Former Google recruiter Arne Wilberg, who worked in the company’s YouTube division, also alleges that the Mountain View tech giant systematically discriminated against older engineers in its hiring and sought to purge internal correspondence about its illegal employment practices.
Google fired him for complaining about the company’s hiring, though he was “an exemplary employee,” according to the lawsuit filed in San Mateo County Superior Court.
“For the past several years, Google has had and implemented clear and irrefutable policies, memorialized in writing and consistently implemented in practice, of systematically discriminating in favor (of) job applicants who are Hispanic, African American, or female, and against Caucasian and Asian men,” according to the suit.
“The stated purpose of these policies was to achieve ‘Diversity’ in the Google workforce and to manage public relations problems arising from the under-representation of women and certain minority groups in the Google workforce, particularly in engineering positions.”
Google, the first major Silicon Valley tech firm to publicly disclose its diversity statistics, said in a statement it would fight the lawsuit vigorously.
“We have a clear policy to hire candidates based on their merit, not their identity,” the company said Thursday. “At the same time, we unapologetically try to find a diverse pool of qualified candidates for open roles, as this helps us hire the best people, improve our culture and build better products.”
According to Google’s own statistics, the company’s U.S. workforce is 56 percent white, 35 percent Asian and 69 percent male.
Wilberg’s suit, filed Jan. 29, states that he worked for seven years at Google, including time on the team for tech staffing at YouTube, the company’s video-streaming unit.
Wilberg filed with his lawsuit copies of two purported emails from a woman identified as the YouTube staffing team manager, in which she is alleged to have directed hiring team members to only consider and accept candidates from “under-represented groups.”
In April 2017, Google’s “technology staffing management team” was told to cancel job interviews for software engineers with five or fewer years of experience who were not female, black or Latino, and to “purge entirely any applications by non-diverse employees from the hiring pipeline,” according to the suit.
Wilberg also claims that Google “policy documents” directed the firm’s YouTube recruiters to hire only “diverse” people for the third quarter of 2017. He alleges that internal documents known as “weekly recaps” show Google had set hiring targets for women, blacks and Latinos.
He claims he “repeatedly opposed these illegal and discriminatory hiring practices by complaining to his managers and HR,” telling them “it was illegal to have such hiring quotas favoring certain groups based on race and gender.”
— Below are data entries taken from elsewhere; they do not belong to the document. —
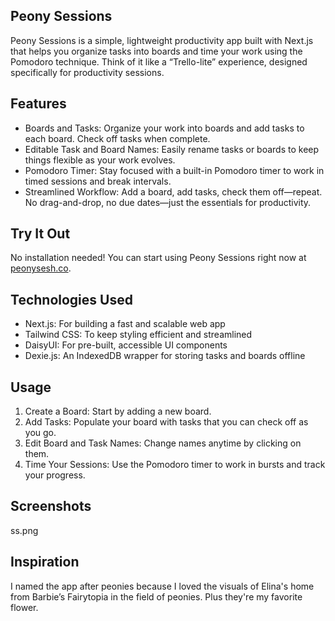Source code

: ## Peony Sessions
Peony Sessions is a simple, lightweight productivity app built with Next.js that helps you organize tasks into boards and time your work using the Pomodoro technique. Think of it like a “Trello-lite” experience, designed specifically for productivity sessions.

## Features
- Boards and Tasks: Organize your work into boards and add tasks to each board. Check off tasks when complete.
- Editable Task and Board Names: Easily rename tasks or boards to keep things flexible as your work evolves.
- Pomodoro Timer: Stay focused with a built-in Pomodoro timer to work in timed sessions and break intervals.
- Streamlined Workflow: Add a board, add tasks, check them off—repeat. No drag-and-drop, no due dates—just the essentials for productivity.

## Try It Out
No installation needed! You can start using Peony Sessions right now at [peonysesh.co](https://www.peonysesh.co).

## Technologies Used
- Next.js: For building a fast and scalable web app
- Tailwind CSS: To keep styling efficient and streamlined
- DaisyUI: For pre-built, accessible UI components
- Dexie.js: An IndexedDB wrapper for storing tasks and boards offline

## Usage
1. Create a Board: Start by adding a new board.
2. Add Tasks: Populate your board with tasks that you can check off as you go.
3. Edit Board and Task Names: Change names anytime by clicking on them.
4. Time Your Sessions: Use the Pomodoro timer to work in bursts and track your progress.

## Screenshots
ss.png

## Inspiration
I named the app after peonies because I loved the visuals of Elina's home from Barbie’s Fairytopia in the field of peonies. Plus they're my favorite flower.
In response to Wilberg’s complaints and warnings Google would occasionally circulate emails instructing its employees (to) purge any and all references to the race/gender quotas from its email database … to wipe out any paper trail of Google’s illegal practices,” according to his lawsuit.
The company also “had a practice of systematically discriminating against older engineers in its hiring practices,” according to the suit. In one case, the suit claims, hiring managers pressured Wilberg to make an applicant over 40 apply for a position he wasn’t qualified for so the job seeker would fail to gain employment at Google.
Wilberg is seeking a jury trial and unspecified damages.